*** Opening of Given data ***

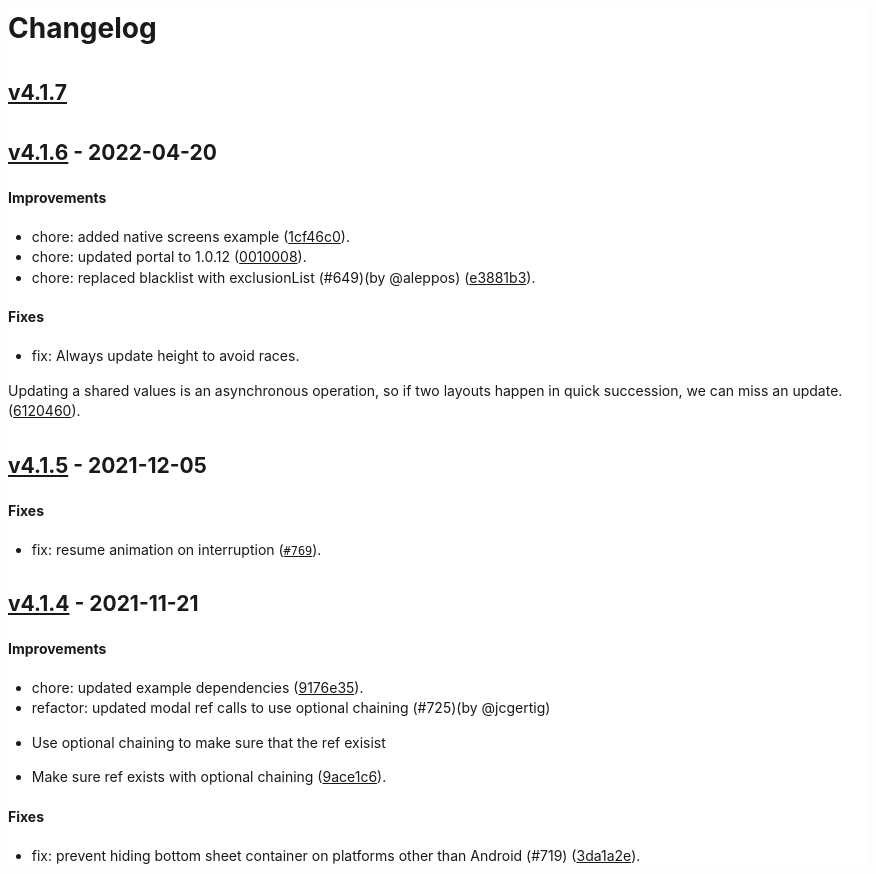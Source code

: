 # Changelog

## [v4.1.7](https://github.com/elan/react-native-bottom-sheet/compare/v4.1.6...v4.1.7)

## [v4.1.6](https://github.com/elan/react-native-bottom-sheet/compare/v4.1.5...v4.1.6) - 2022-04-20

#### Improvements

- chore: added native screens example ([1cf46c0](https://github.com/elan/react-native-bottom-sheet/commit/1cf46c08c5561c0320c57e1006b24b70c690a34f)).
- chore: updated portal to 1.0.12 ([0010008](https://github.com/elan/react-native-bottom-sheet/commit/0010008906154f9a545f89d5826ea7af48336610)).
- chore: replaced blacklist with exclusionList (#649)(by @aleppos) ([e3881b3](https://github.com/elan/react-native-bottom-sheet/commit/e3881b3149c522102b93c5d2ed2a23003ece4ca2)).

#### Fixes

- fix: Always update height to avoid races.

Updating a shared values is an asynchronous operation, so if two layouts happen in quick succession, we can miss an update. ([6120460](https://github.com/elan/react-native-bottom-sheet/commit/6120460e356016611332a63ab643a2ca42fce645)).

## [v4.1.5](https://github.com/elan/react-native-bottom-sheet/compare/v4.1.4...v4.1.5) - 2021-12-05

#### Fixes

- fix: resume animation on interruption ([`#769`](https://github.com/elan/react-native-bottom-sheet/pull/769)).

## [v4.1.4](https://github.com/elan/react-native-bottom-sheet/compare/v4.1.3...v4.1.4) - 2021-11-21

#### Improvements

- chore: updated example dependencies ([9176e35](https://github.com/elan/react-native-bottom-sheet/commit/9176e35dec148a8d3eff8b472ccb495b4992d8e1)).
- refactor: updated modal ref calls to use optional chaining (#725)(by @jcgertig)

* Use optional chaining to make sure that the ref exisist

* Make sure ref exists with optional chaining ([9ace1c6](https://github.com/elan/react-native-bottom-sheet/commit/9ace1c69f1153af8b598724f184672e3f6a807a5)).

#### Fixes

- fix: prevent hiding bottom sheet container on platforms other than Android (#719) ([3da1a2e](https://github.com/elan/react-native-bottom-sheet/commit/3da1a2e6f33fb886e53606d4bbcd06938d839008)).
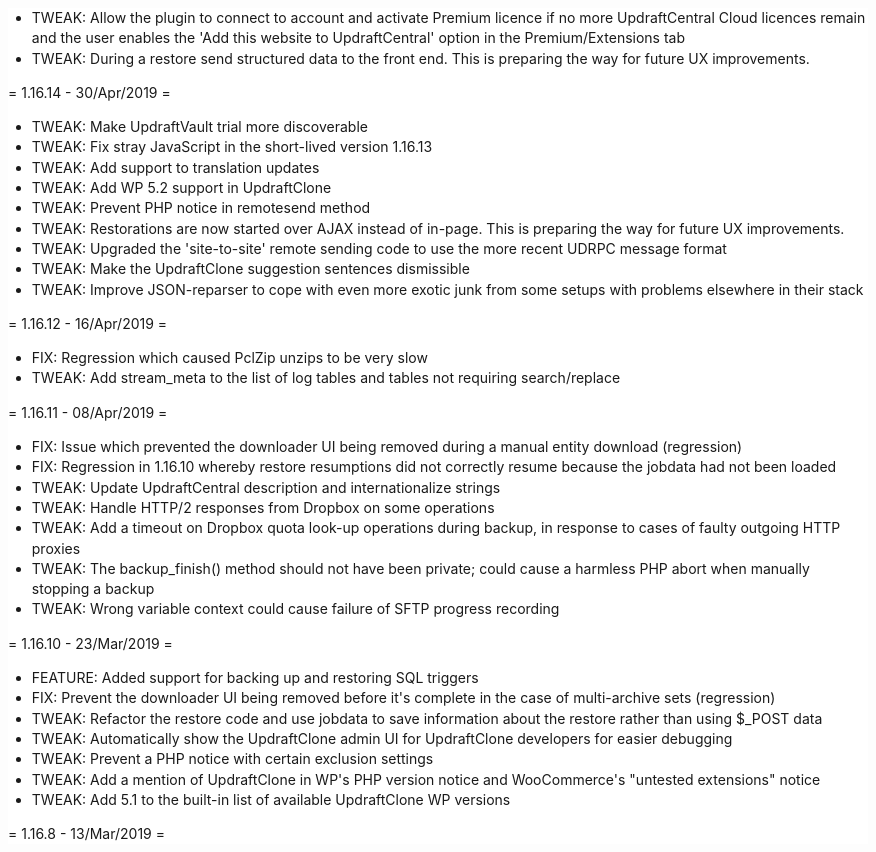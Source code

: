 * TWEAK: Allow the plugin to connect to account and activate Premium licence if no more UpdraftCentral Cloud licences remain and the user enables the 'Add this website to UpdraftCentral' option in the Premium/Extensions tab
* TWEAK: During a restore send structured data to the front end. This is preparing the way for future UX improvements.

= 1.16.14 - 30/Apr/2019 =

* TWEAK: Make UpdraftVault trial more discoverable
* TWEAK: Fix stray JavaScript in the short-lived version 1.16.13
* TWEAK: Add support to translation updates
* TWEAK: Add WP 5.2 support in UpdraftClone
* TWEAK: Prevent PHP notice in remotesend method
* TWEAK: Restorations are now started over AJAX instead of in-page. This is preparing the way for future UX improvements.
* TWEAK: Upgraded the 'site-to-site' remote sending code to use the more recent UDRPC message format
* TWEAK: Make the UpdraftClone suggestion sentences dismissible
* TWEAK: Improve JSON-reparser to cope with even more exotic junk from some setups with problems elsewhere in their stack

= 1.16.12 - 16/Apr/2019 =

* FIX: Regression which caused PclZip unzips to be very slow
* TWEAK: Add stream_meta to the list of log tables and tables not requiring search/replace

= 1.16.11 - 08/Apr/2019 =

* FIX: Issue which prevented the downloader UI being removed during a manual entity download (regression)
* FIX: Regression in 1.16.10 whereby restore resumptions did not correctly resume because the jobdata had not been loaded
* TWEAK: Update UpdraftCentral description and internationalize strings
* TWEAK: Handle HTTP/2 responses from Dropbox on some operations
* TWEAK: Add a timeout on Dropbox quota look-up operations during backup, in response to cases of faulty outgoing HTTP proxies
* TWEAK: The backup_finish() method should not have been private; could cause a harmless PHP abort when manually stopping a backup
* TWEAK: Wrong variable context could cause failure of SFTP progress recording

= 1.16.10 - 23/Mar/2019 =

* FEATURE: Added support for backing up and restoring SQL triggers
* FIX: Prevent the downloader UI being removed before it's complete in the case of multi-archive sets (regression)
* TWEAK: Refactor the restore code and use jobdata to save information about the restore rather than using $_POST data
* TWEAK: Automatically show the UpdraftClone admin UI for UpdraftClone developers for easier debugging
* TWEAK: Prevent a PHP notice with certain exclusion settings
* TWEAK: Add a mention of UpdraftClone in WP's PHP version notice and WooCommerce's "untested extensions" notice
* TWEAK: Add 5.1 to the built-in list of available UpdraftClone WP versions

= 1.16.8 - 13/Mar/2019 =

*** Close of Given data ***

What is needed: Set down the records above exactly as written, beginning with the first line and ending with the line that contains "the ref exisist", and do not include pictures.

Answer below:
Source code

: # Changelog

## [v4.1.7](https://github.com/elan/react-native-bottom-sheet/compare/v4.1.6...v4.1.7)

## [v4.1.6](https://github.com/elan/react-native-bottom-sheet/compare/v4.1.5...v4.1.6) - 2022-04-20

#### Improvements

- chore: added native screens example ([1cf46c0](https://github.com/elan/react-native-bottom-sheet/commit/1cf46c08c5561c0320c57e1006b24b70c690a34f)).
- chore: updated portal to 1.0.12 ([0010008](https://github.com/elan/react-native-bottom-sheet/commit/0010008906154f9a545f89d5826ea7af48336610)).
- chore: replaced blacklist with exclusionList (#649)(by @aleppos) ([e3881b3](https://github.com/elan/react-native-bottom-sheet/commit/e3881b3149c522102b93c5d2ed2a23003ece4ca2)).

#### Fixes

- fix: Always update height to avoid races.

Updating a shared values is an asynchronous operation, so if two layouts happen in quick succession, we can miss an update. ([6120460](https://github.com/elan/react-native-bottom-sheet/commit/6120460e356016611332a63ab643a2ca42fce645)).

## [v4.1.5](https://github.com/elan/react-native-bottom-sheet/compare/v4.1.4...v4.1.5) - 2021-12-05

#### Fixes

- fix: resume animation on interruption ([`#769`](https://github.com/elan/react-native-bottom-sheet/pull/769)).

## [v4.1.4](https://github.com/elan/react-native-bottom-sheet/compare/v4.1.3...v4.1.4) - 2021-11-21

#### Improvements

- chore: updated example dependencies ([9176e35](https://github.com/elan/react-native-bottom-sheet/commit/9176e35dec148a8d3eff8b472ccb495b4992d8e1)).
- refactor: updated modal ref calls to use optional chaining (#725)(by @jcgertig)

* Use optional chaining to make sure that the ref exisist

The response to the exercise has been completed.